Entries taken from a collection
───

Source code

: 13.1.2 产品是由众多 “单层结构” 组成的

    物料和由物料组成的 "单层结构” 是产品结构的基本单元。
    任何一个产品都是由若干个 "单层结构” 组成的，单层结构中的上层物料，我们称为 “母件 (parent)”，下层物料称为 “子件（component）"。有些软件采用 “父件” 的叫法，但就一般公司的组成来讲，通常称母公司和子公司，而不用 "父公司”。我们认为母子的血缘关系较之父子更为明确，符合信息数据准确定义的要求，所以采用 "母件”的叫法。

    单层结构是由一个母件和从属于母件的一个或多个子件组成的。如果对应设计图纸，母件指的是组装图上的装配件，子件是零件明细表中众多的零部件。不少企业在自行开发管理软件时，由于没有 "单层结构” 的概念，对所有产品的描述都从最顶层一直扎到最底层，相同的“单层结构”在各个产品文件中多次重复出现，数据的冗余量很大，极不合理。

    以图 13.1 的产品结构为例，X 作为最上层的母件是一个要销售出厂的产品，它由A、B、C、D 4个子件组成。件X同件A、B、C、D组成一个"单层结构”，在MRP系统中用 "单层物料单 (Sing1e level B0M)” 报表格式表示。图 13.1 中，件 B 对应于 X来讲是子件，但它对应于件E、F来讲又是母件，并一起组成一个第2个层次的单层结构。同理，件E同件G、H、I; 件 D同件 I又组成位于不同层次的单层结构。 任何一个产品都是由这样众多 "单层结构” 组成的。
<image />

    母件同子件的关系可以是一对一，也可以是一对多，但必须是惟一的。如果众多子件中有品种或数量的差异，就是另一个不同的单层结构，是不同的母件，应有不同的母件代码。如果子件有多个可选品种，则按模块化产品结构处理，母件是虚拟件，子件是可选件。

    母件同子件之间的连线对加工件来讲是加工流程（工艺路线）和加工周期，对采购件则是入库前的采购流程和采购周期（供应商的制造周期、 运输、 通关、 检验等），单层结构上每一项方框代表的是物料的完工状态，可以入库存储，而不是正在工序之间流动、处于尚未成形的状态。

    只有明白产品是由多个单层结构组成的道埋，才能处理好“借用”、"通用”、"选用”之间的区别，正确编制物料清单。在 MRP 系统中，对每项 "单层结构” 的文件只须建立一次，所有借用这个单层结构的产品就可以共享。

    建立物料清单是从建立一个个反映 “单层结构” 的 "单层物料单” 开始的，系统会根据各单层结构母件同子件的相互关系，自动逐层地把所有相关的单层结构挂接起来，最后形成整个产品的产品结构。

───

Problem requirements => Write the entries out once more, exactly, without dropping a line.

Task result =>
Source code

: 13.1.2 产品是由众多 “单层结构” 组成的

    物料和由物料组成的 "单层结构” 是产品结构的基本单元。
    任何一个产品都是由若干个 "单层结构” 组成的，单层结构中的上层物料，我们称为 “母件 (parent)”，下层物料称为 “子件（component）"。有些软件采用 “父件” 的叫法，但就一般公司的组成来讲，通常称母公司和子公司，而不用 "父公司”。我们认为母子的血缘关系较之父子更为明确，符合信息数据准确定义的要求，所以采用 "母件”的叫法。

    单层结构是由一个母件和从属于母件的一个或多个子件组成的。如果对应设计图纸，母件指的是组装图上的装配件，子件是零件明细表中众多的零部件。不少企业在自行开发管理软件时，由于没有 "单层结构” 的概念，对所有产品的描述都从最顶层一直扎到最底层，相同的“单层结构”在各个产品文件中多次重复出现，数据的冗余量很大，极不合理。

    以图 13.1 的产品结构为例，X 作为最上层的母件是一个要销售出厂的产品，它由A、B、C、D 4个子件组成。件X同件A、B、C、D组成一个"单层结构”，在MRP系统中用 "单层物料单 (Sing1e level B0M)” 报表格式表示。图 13.1 中，件 B 对应于 X来讲是子件，但它对应于件E、F来讲又是母件，并一起组成一个第2个层次的单层结构。同理，件E同件G、H、I; 件 D同件 I又组成位于不同层次的单层结构。 任何一个产品都是由这样众多 "单层结构” 组成的。
<image />

    母件同子件的关系可以是一对一，也可以是一对多，但必须是惟一的。如果众多子件中有品种或数量的差异，就是另一个不同的单层结构，是不同的母件，应有不同的母件代码。如果子件有多个可选品种，则按模块化产品结构处理，母件是虚拟件，子件是可选件。

    母件同子件之间的连线对加工件来讲是加工流程（工艺路线）和加工周期，对采购件则是入库前的采购流程和采购周期（供应商的制造周期、 运输、 通关、 检验等），单层结构上每一项方框代表的是物料的完工状态，可以入库存储，而不是正在工序之间流动、处于尚未成形的状态。

    只有明白产品是由多个单层结构组成的道埋，才能处理好“借用”、"通用”、"选用”之间的区别，正确编制物料清单。在 MRP 系统中，对每项 "单层结构” 的文件只须建立一次，所有借用这个单层结构的产品就可以共享。

    建立物料清单是从建立一个个反映 “单层结构” 的 "单层物料单” 开始的，系统会根据各单层结构母件同子件的相互关系，自动逐层地把所有相关的单层结构挂接起来，最后形成整个产品的产品结构。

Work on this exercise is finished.